▶ Exercise aim
Your output must hold every entry exactly as written and none of the pictures.

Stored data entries

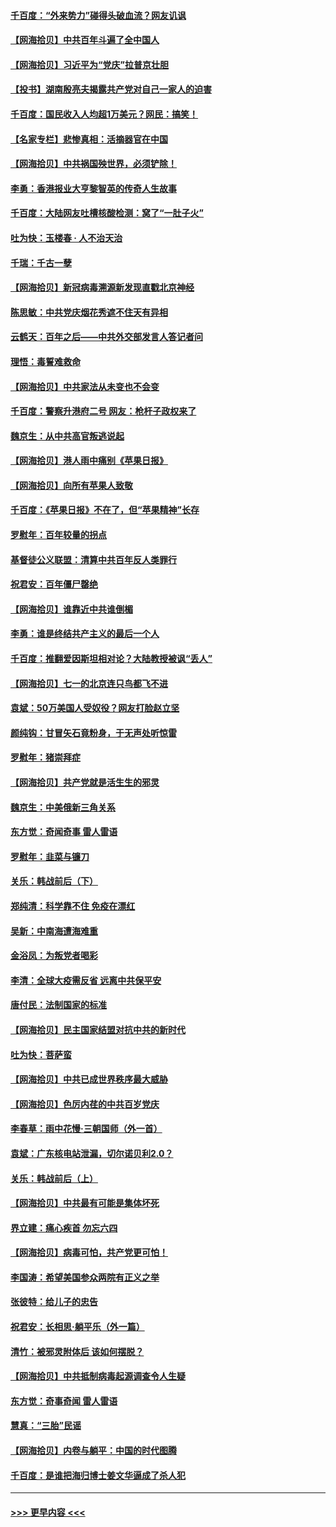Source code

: #### [千百度：“外来势力”碰得头破血流？网友讥讽](../pages/nsc993/n13064878.md?t=07040001) 
#### [【网海拾贝】中共百年斗遍了全中国人](../pages/nsc993/n13060020.md?t=07040001) 
#### [【网海拾贝】习近平为“党庆”拉普京壮胆](../pages/nsc993/n13057781.md?t=07040001) 
#### [【投书】湖南殷亮夫揭露共产党对自己一家人的迫害](../pages/nsc993/n13057744.md?t=07040001) 
#### [千百度：国民收入人均超1万美元？网民：搞笑！](../pages/nsc993/n13057692.md?t=07040001) 
#### [【名家专栏】悲惨真相：活摘器官在中国](../pages/nsc993/n13056611.md?t=07040001) 
#### [【网海拾贝】中共祸国殃世界，必须铲除！](../pages/nsc993/n13056011.md?t=07040001) 
#### [李勇：香港报业大亨黎智英的传奇人生故事](../pages/nsc993/n13055258.md?t=07040001) 
#### [千百度：大陆网友吐槽核酸检测：窝了“一肚子火”](../pages/nsc993/n13055194.md?t=07040001) 
#### [吐为快：玉楼春 · 人不治天治](../pages/nsc993/n13054028.md?t=07040001) 
#### [千瑞：千古一孽](../pages/nsc993/n13054016.md?t=07040001) 
#### [【网海拾贝】新冠病毒溯源新发现直戳北京神经](../pages/nsc993/n13052425.md?t=07040001) 
#### [陈思敏：中共党庆烟花秀遮不住天有异相](../pages/nsc993/n13052020.md?t=07040001) 
#### [云鹤天：百年之后——中共外交部发言人答记者问](../pages/nsc993/n13051604.md?t=07040001) 
#### [理悟：毒誓难救命](../pages/nsc993/n13051601.md?t=07040001) 
#### [【网海拾贝】中共家法从未变也不会变](../pages/nsc993/n13050366.md?t=07040001) 
#### [千百度：警察升港府二号 网友：枪杆子政权来了](../pages/nsc993/n13050261.md?t=07040001) 
#### [魏京生：从中共高官叛逃说起](../pages/nsc993/n13048997.md?t=07040001) 
#### [【网海拾贝】港人雨中痛别《苹果日报》](../pages/nsc993/n13048941.md?t=07040001) 
#### [【网海拾贝】向所有苹果人致敬](../pages/nsc993/n13046795.md?t=07040001) 
#### [千百度：《苹果日报》不在了，但“苹果精神”长存](../pages/nsc993/n13046703.md?t=07040001) 
#### [罗慰年：百年较量的拐点](../pages/nsc993/n13046542.md?t=07040001) 
#### [基督徒公义联盟：清算中共百年反人类罪行](../pages/nsc993/n13046499.md?t=07040001) 
#### [祝君安：百年僵尸罄绝](../pages/nsc993/n13045595.md?t=07040001) 
#### [【网海拾贝】谁靠近中共谁倒楣](../pages/nsc993/n13044667.md?t=07040001) 
#### [李勇：谁是终结共产主义的最后一个人](../pages/nsc993/n13044397.md?t=07040001) 
#### [千百度：推翻爱因斯坦相对论？大陆教授被讽“丢人”](../pages/nsc993/n13043908.md?t=07040001) 
#### [【网海拾贝】七一的北京连只鸟都飞不进](../pages/nsc993/n13041377.md?t=07040001) 
#### [袁斌：50万美国人受奴役？网友打脸赵立坚](../pages/nsc993/n13041330.md?t=07040001) 
#### [颜纯钩：甘冒矢石竟粉身，于无声处听惊雷](../pages/nsc993/n13041140.md?t=07040001) 
#### [罗慰年：猪崇拜症](../pages/nsc993/n13041071.md?t=07040001) 
#### [【网海拾贝】共产党就是活生生的邪灵](../pages/nsc993/n13036627.md?t=07040001) 
#### [魏京生：中美俄新三角关系](../pages/nsc993/n13035986.md?t=07040001) 
#### [东方觉：奇闻奇事 雷人雷语](../pages/nsc993/n13035878.md?t=07040001) 
#### [罗慰年：韭菜与镰刀](../pages/nsc993/n13034374.md?t=07040001) 
#### [关乐：韩战前后（下）](../pages/nsc993/n13034113.md?t=07040001) 
#### [郑纯清：科学靠不住 免疫在漂红](../pages/nsc993/n13034093.md?t=07040001) 
#### [吴新：中南海遭海难重](../pages/nsc993/n13034084.md?t=07040001) 
#### [金浴凤：为叛党者喝彩](../pages/nsc993/n13034058.md?t=07040001) 
#### [李清：全球大疫需反省 远离中共保平安](../pages/nsc993/n13033784.md?t=07040001) 
#### [唐付民：法制国家的标准](../pages/nsc993/n13032944.md?t=07040001) 
#### [【网海拾贝】民主国家结盟对抗中共的新时代](../pages/nsc993/n13031717.md?t=07040001) 
#### [吐为快：菩萨蛮](../pages/nsc993/n13030033.md?t=07040001) 
#### [【网海拾贝】中共已成世界秩序最大威胁](../pages/nsc993/n13028138.md?t=07040001) 
#### [【网海拾贝】色厉内荏的中共百岁党庆](../pages/nsc993/n13025582.md?t=07040001) 
#### [李春草：雨中花慢‧三朝国师（外一首）](../pages/nsc993/n13025567.md?t=07040001) 
#### [袁斌：广东核电站泄漏，切尔诺贝利2.0？](../pages/nsc993/n13025475.md?t=07040001) 
#### [关乐：韩战前后（上）](../pages/nsc993/n13025387.md?t=07040001) 
#### [【网海拾贝】中共最有可能是集体坏死](../pages/nsc993/n13023101.md?t=07040001) 
#### [界立建：痛心疾首 勿忘六四](../pages/nsc993/n13022339.md?t=07040001) 
#### [【网海拾贝】病毒可怕，共产党更可怕！](../pages/nsc993/n13020728.md?t=07040001) 
#### [李国涛：希望美国参众两院有正义之举](../pages/nsc993/n13020674.md?t=07040001) 
#### [张彼特：给儿子的忠告](../pages/nsc993/n13018934.md?t=07040001) 
#### [祝君安：长相思‧躺平乐（外一篇）](../pages/nsc993/n13018923.md?t=07040001) 
#### [清竹：被邪灵附体后 该如何摆脱？](../pages/nsc993/n13018877.md?t=07040001) 
#### [【网海拾贝】中共抵制病毒起源调查令人生疑](../pages/nsc993/n13017785.md?t=07040001) 
#### [东方觉：奇事奇闻 雷人雷语](../pages/nsc993/n13017577.md?t=07040001) 
#### [慧真：“三胎”民谣](../pages/nsc993/n13017394.md?t=07040001) 
#### [【网海拾贝】内卷与躺平：中国的时代图腾](../pages/nsc993/n13016128.md?t=07040001) 
#### [千百度：是谁把海归博士姜文华逼成了杀人犯](../pages/nsc993/n13015218.md?t=07040001) 

----
#### [ >>> 更早内容 <<< ](../indexes/nsc993-earlier.md)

▶ Solution below
Source code

: #### [千百度：“外来势力”碰得头破血流？网友讥讽](../pages/nsc993/n13064878.md?t=07040001) 
#### [【网海拾贝】中共百年斗遍了全中国人](../pages/nsc993/n13060020.md?t=07040001) 
#### [【网海拾贝】习近平为“党庆”拉普京壮胆](../pages/nsc993/n13057781.md?t=07040001) 
#### [【投书】湖南殷亮夫揭露共产党对自己一家人的迫害](../pages/nsc993/n13057744.md?t=07040001) 
#### [千百度：国民收入人均超1万美元？网民：搞笑！](../pages/nsc993/n13057692.md?t=07040001) 
#### [【名家专栏】悲惨真相：活摘器官在中国](../pages/nsc993/n13056611.md?t=07040001) 
#### [【网海拾贝】中共祸国殃世界，必须铲除！](../pages/nsc993/n13056011.md?t=07040001) 
#### [李勇：香港报业大亨黎智英的传奇人生故事](../pages/nsc993/n13055258.md?t=07040001) 
#### [千百度：大陆网友吐槽核酸检测：窝了“一肚子火”](../pages/nsc993/n13055194.md?t=07040001) 
#### [吐为快：玉楼春 · 人不治天治](../pages/nsc993/n13054028.md?t=07040001) 
#### [千瑞：千古一孽](../pages/nsc993/n13054016.md?t=07040001) 
#### [【网海拾贝】新冠病毒溯源新发现直戳北京神经](../pages/nsc993/n13052425.md?t=07040001) 
#### [陈思敏：中共党庆烟花秀遮不住天有异相](../pages/nsc993/n13052020.md?t=07040001) 
#### [云鹤天：百年之后——中共外交部发言人答记者问](../pages/nsc993/n13051604.md?t=07040001) 
#### [理悟：毒誓难救命](../pages/nsc993/n13051601.md?t=07040001) 
#### [【网海拾贝】中共家法从未变也不会变](../pages/nsc993/n13050366.md?t=07040001) 
#### [千百度：警察升港府二号 网友：枪杆子政权来了](../pages/nsc993/n13050261.md?t=07040001) 
#### [魏京生：从中共高官叛逃说起](../pages/nsc993/n13048997.md?t=07040001) 
#### [【网海拾贝】港人雨中痛别《苹果日报》](../pages/nsc993/n13048941.md?t=07040001) 
#### [【网海拾贝】向所有苹果人致敬](../pages/nsc993/n13046795.md?t=07040001) 
#### [千百度：《苹果日报》不在了，但“苹果精神”长存](../pages/nsc993/n13046703.md?t=07040001) 
#### [罗慰年：百年较量的拐点](../pages/nsc993/n13046542.md?t=07040001) 
#### [基督徒公义联盟：清算中共百年反人类罪行](../pages/nsc993/n13046499.md?t=07040001) 
#### [祝君安：百年僵尸罄绝](../pages/nsc993/n13045595.md?t=07040001) 
#### [【网海拾贝】谁靠近中共谁倒楣](../pages/nsc993/n13044667.md?t=07040001) 
#### [李勇：谁是终结共产主义的最后一个人](../pages/nsc993/n13044397.md?t=07040001) 
#### [千百度：推翻爱因斯坦相对论？大陆教授被讽“丢人”](../pages/nsc993/n13043908.md?t=07040001) 
#### [【网海拾贝】七一的北京连只鸟都飞不进](../pages/nsc993/n13041377.md?t=07040001) 
#### [袁斌：50万美国人受奴役？网友打脸赵立坚](../pages/nsc993/n13041330.md?t=07040001) 
#### [颜纯钩：甘冒矢石竟粉身，于无声处听惊雷](../pages/nsc993/n13041140.md?t=07040001) 
#### [罗慰年：猪崇拜症](../pages/nsc993/n13041071.md?t=07040001) 
#### [【网海拾贝】共产党就是活生生的邪灵](../pages/nsc993/n13036627.md?t=07040001) 
#### [魏京生：中美俄新三角关系](../pages/nsc993/n13035986.md?t=07040001) 
#### [东方觉：奇闻奇事 雷人雷语](../pages/nsc993/n13035878.md?t=07040001) 
#### [罗慰年：韭菜与镰刀](../pages/nsc993/n13034374.md?t=07040001) 
#### [关乐：韩战前后（下）](../pages/nsc993/n13034113.md?t=07040001) 
#### [郑纯清：科学靠不住 免疫在漂红](../pages/nsc993/n13034093.md?t=07040001) 
#### [吴新：中南海遭海难重](../pages/nsc993/n13034084.md?t=07040001) 
#### [金浴凤：为叛党者喝彩](../pages/nsc993/n13034058.md?t=07040001) 
#### [李清：全球大疫需反省 远离中共保平安](../pages/nsc993/n13033784.md?t=07040001) 
#### [唐付民：法制国家的标准](../pages/nsc993/n13032944.md?t=07040001) 
#### [【网海拾贝】民主国家结盟对抗中共的新时代](../pages/nsc993/n13031717.md?t=07040001) 
#### [吐为快：菩萨蛮](../pages/nsc993/n13030033.md?t=07040001) 
#### [【网海拾贝】中共已成世界秩序最大威胁](../pages/nsc993/n13028138.md?t=07040001) 
#### [【网海拾贝】色厉内荏的中共百岁党庆](../pages/nsc993/n13025582.md?t=07040001) 
#### [李春草：雨中花慢‧三朝国师（外一首）](../pages/nsc993/n13025567.md?t=07040001) 
#### [袁斌：广东核电站泄漏，切尔诺贝利2.0？](../pages/nsc993/n13025475.md?t=07040001) 
#### [关乐：韩战前后（上）](../pages/nsc993/n13025387.md?t=07040001) 
#### [【网海拾贝】中共最有可能是集体坏死](../pages/nsc993/n13023101.md?t=07040001) 
#### [界立建：痛心疾首 勿忘六四](../pages/nsc993/n13022339.md?t=07040001) 
#### [【网海拾贝】病毒可怕，共产党更可怕！](../pages/nsc993/n13020728.md?t=07040001) 
#### [李国涛：希望美国参众两院有正义之举](../pages/nsc993/n13020674.md?t=07040001) 
#### [张彼特：给儿子的忠告](../pages/nsc993/n13018934.md?t=07040001) 
#### [祝君安：长相思‧躺平乐（外一篇）](../pages/nsc993/n13018923.md?t=07040001) 
#### [清竹：被邪灵附体后 该如何摆脱？](../pages/nsc993/n13018877.md?t=07040001) 
#### [【网海拾贝】中共抵制病毒起源调查令人生疑](../pages/nsc993/n13017785.md?t=07040001) 
#### [东方觉：奇事奇闻 雷人雷语](../pages/nsc993/n13017577.md?t=07040001) 
#### [慧真：“三胎”民谣](../pages/nsc993/n13017394.md?t=07040001) 
#### [【网海拾贝】内卷与躺平：中国的时代图腾](../pages/nsc993/n13016128.md?t=07040001) 
#### [千百度：是谁把海归博士姜文华逼成了杀人犯](../pages/nsc993/n13015218.md?t=07040001) 

----
#### [ >>> 更早内容 <<< ](../indexes/nsc993-earlier.md)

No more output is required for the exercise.